La Cour suprême de Dakar a mis un point final au dossier opposant le Premier ministre à l’ancien ministre du Tourisme Mame Mbaye Niang. Les juges ont en effet rejeté ce 1er juillet dans l’après-midi la requête de rabat d’arrêt des avocats d’Ousmane Sonko, confirmant ainsi sa condamnation pour diffamation à six mois de prison avec sursis et 200 millions de Fcfa d’amende, a-t-on appris de source judiciaire sénégalaise.
L’ affaire remonte à 2021, lorsque, dans un contexte de tension politique accrue, Ousmane Sonko affirmait publiquement détenir un rapport compromettant de l’Inspection générale des finances (IGF), pointant du doigt des irrégularités présumées dans la gestion du Programme des domaines agricoles communautaires (Prodac), dont Mame Mbaye Niang assurait la tutelle. Ces accusations avaient conduit l’ex-ministre à porter plainte pour diffamation.
Selon Me Baboucar Cissé, avocat de Mame Mbaye Niang, cette confirmation judiciaire rend désormais la peine définitive. Pour sa part, l'avocat de Sonko, Me Bamba Cissé, soutient que cette décision judiciaire n’a plus d’effet, invoquant la loi d’amnistie n°2024-09 du 13 mars 2024. Sur la question de l'éligibilité de son client à la présidentielle de 2029, l'avocat estime que le Conseil constitutionnel devrait se prononcer sur le sujet.
Toutefois, dans ce dossier, Ousmane Sonko ne s’avoue pas vaincu. Il annonce qu’il va demander la réouverture du dossier en invoquant l’existence de faits nouveaux, c’est à dire le rapport sur lequel il s’était fondé pour porter des accusations contre Mame Mbaye Niang.

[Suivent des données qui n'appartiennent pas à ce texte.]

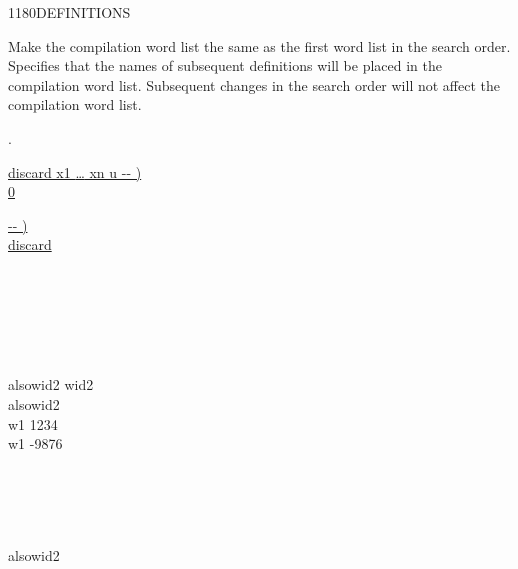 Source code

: \begin{worddef}{1180}{DEFINITIONS}
\item \stack{}{}

	Make the compilation word list the same as the first word list
	in the search order. Specifies that the names of subsequent
	definitions will be placed in the compilation word list.
	Subsequent changes in the search order will not affect the
	compilation word list.

\see {}.

	\begin{implement}
\cbstart{}
		\uline{\word{:} discard  x1 {\ldots} xn u -{}- ) \bs{} } \\
		\tab \uline{0   } \\
		\uline{\word{;}}

		\uline{\word{:}   -{}- )} \\
		\tab \uline{    discard} \\
		\uline{\word{;}}
\cbend
	\end{implement}

	\begin{testing}\ttfamily
		 \\

		 \\
		 \\
		 \\

		\word{:} alsowid2   wid2      \word{;} \\
		alsowid2 \\
		\word{:} w1 1234 \word{;} \\
		\word{:} w1 -9876 \word{;} 

		  \\
		 \\
		 \\
		 \\
		alsowid2 \\
		 \\


\end{testing}
\end{worddef}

En effet, dans une déclaration video en direct mardi soir sur sa page Facebook officielle, le Premier ministre Sonko est revenu sur l’affaire de diffamation qui l’opposait à Mame Mbaye Niang. Il a annoncé avoir demandé à ses avocats de saisir le ministre de la Justice ce mercredi 02 juillet estimant qu’il existe aujourd’hui des faits nouveaux.
«J’ai dit à mes avocats de saisir le ministre de la Justice dès demain, car il y a les rapports 2018 et 2022 de l’Inspection générale des finances », a-t-il déclaré, affirmant qu’il n’y a jamais eu de diffamation ni de falsification de documents dans cette affaire. Dans la vidéo, le leader du Pastef a brandi le rapport en soulignant en avoir eu possession et que le document a été bien produit par l’Inspection générale des Finances, organe du ministère des Finances.